• Pie
    1k
    Thanks to Descartes and many others, it's surprisingly common to meet with the assumption that the external world, the one beyond 'my' experience, is merely a more or less reasonable hypothesis. On this view, hairdryers and toothpicks are just handy ways to organize sensations...and electrons and quarks are just handy ways to organize hairdryers and toothpicks. I seem to see other people, but I can't be sure, because what I mean by person is roughly what I mean by 'I,' this existence I know 'directly.' My states of mind, my thoughts and sensations, are phosphorescently present for me, infinitely intimate. I can no more be wrong about what I mean by a word or how I see a patch of color than 2 + 2 can equal 5. And so on. I extend the same courtesy to you out there, behind the mask of your face and its smiles and grimaces, just in case you exist back there. What's the attraction ? Start somewhere that's obviously safe (certain) and extend from there, testing everything new in the light of what's already passed a test.
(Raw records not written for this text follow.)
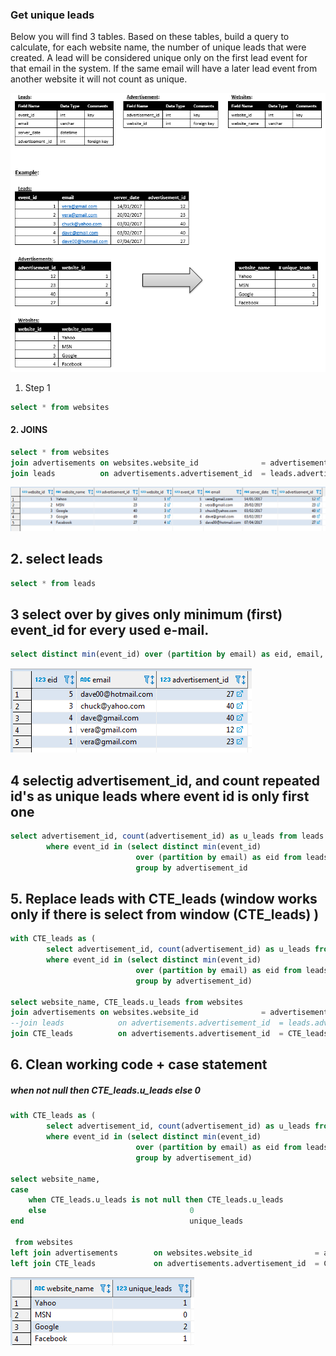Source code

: ﻿
### Get unique leads

Below you will find 3 tables. Based on these tables, build a query to calculate, for each website name, the number of unique leads that were created. 
A lead will be considered unique only on the first lead event for that email in the system. If the same email will have a later lead event from another website it will not count as unique. 

![N|Solid](https://github.com/Georgitanev/sql/blob/master/complex_queries/marketing/leads_schema.png?raw=true)

1. Step 1

```sql
select * from websites
```

#### 2. JOINS
```sql
select * from websites
join advertisements on websites.website_id 				= advertisements.website_id
join leads 			on advertisements.advertisement_id	= leads.advertisement_id
```
![Build Status](https://github.com/Georgitanev/sql/blob/master/complex_queries/marketing/joins.png?raw=true)

## 2.  select leads
```sql
select * from leads
```
##  3 select over by gives only minimum (first) event_id for every used e-mail.
```sql
select distinct min(event_id) over (partition by email) as eid, email, advertisement_id from leads
```
![Build Status](https://github.com/Georgitanev/sql/blob/master/complex_queries/marketing/event_id.png?raw=true)

## 4 selectig advertisement_id, and count repeated id's as unique leads where event id is only first one

```sql
select advertisement_id, count(advertisement_id) as u_leads from leads
		where event_id in (select distinct min(event_id) 
							over (partition by email) as eid from leads)
							group by advertisement_id
```

## 5. Replace leads with CTE_leads (window works only if there is select from window (CTE_leads) ) 
```sql
with CTE_leads as (
		select advertisement_id, count(advertisement_id) as u_leads from leads
		where event_id in (select distinct min(event_id) 
							over (partition by email) as eid from leads)
							group by advertisement_id)
							
select website_name, CTE_leads.u_leads from websites
join advertisements on websites.website_id 				= advertisements.website_id
--join leads 			on advertisements.advertisement_id	= leads.advertisement_id -- commented
join CTE_leads 			on advertisements.advertisement_id	= CTE_leads.advertisement_id
```

## 6. Clean working code + case statement
##### when not null then CTE_leads.u_leads else 0

```sql
with CTE_leads as (
		select advertisement_id, count(advertisement_id) as u_leads from leads
		where event_id in (select distinct min(event_id) 
							over (partition by email) as eid from leads)
							group by advertisement_id)
							
select website_name,
case
	when CTE_leads.u_leads is not null then CTE_leads.u_leads
	else 								0
end 									unique_leads

 from websites
left join advertisements 		on websites.website_id 				= advertisements.website_id
left join CTE_leads 			on advertisements.advertisement_id	= CTE_leads.advertisement_id
```
![Build Status](https://github.com/Georgitanev/sql/blob/master/complex_queries/marketing/final_marketing.png?raw=true)
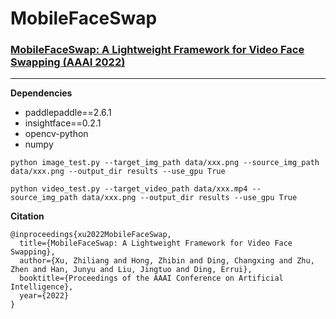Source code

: # MobileFaceSwap

### [MobileFaceSwap: A Lightweight Framework for Video Face Swapping (AAAI 2022)](https://arxiv.org/abs/2201.03808)
--- 

**Dependencies**
- paddlepaddle==2.6.1
- insightface==0.2.1
- opencv-python
- numpy

```
python image_test.py --target_img_path data/xxx.png --source_img_path data/xxx.png --output_dir results --use_gpu True

python video_test.py --target_video_path data/xxx.mp4 --source_img_path data/xxx.png --output_dir results --use_gpu True
```

**Citation**
```
@inproceedings{xu2022MobileFaceSwap,
  title={MobileFaceSwap: A Lightweight Framework for Video Face Swapping},
  author={Xu, Zhiliang and Hong, Zhibin and Ding, Changxing and Zhu, Zhen and Han, Junyu and Liu, Jingtuo and Ding, Errui},
  booktitle={Proceedings of the AAAI Conference on Artificial Intelligence},
  year={2022}
}
```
    Let me offer an alternative, hopefully featuring this original selling point (starting somewhere safe.) It doesn't make sense for us to doubt whether there is something for us to be right or wrong about in the first place. It doesn't make sense for us to use logic and concepts to a argue against the bindingness or publicness or force of logic and concepts. I claim that the minimum rational intelligible epistemic situation is a plurality of persons subject to the same logic and together in a world that they can be right or wrong about. I intentionally leave open the details of persons and world and logic here, for these are very much part of what's discussed, just as I'm doing now. How do I support my claim ?
    I point out that any attempt to deny it assumes what it would deny. Since I expect objections, I'll stop here. We can get into the details together...
  • Tom Storm
    8.3k
    I point out that any attempt to deny it assumes what it would deny. Since I expect objections, I'll stop here. We can get into the details together...Pie

    Yep, fair enough - I think this point has also been made by others here in passing.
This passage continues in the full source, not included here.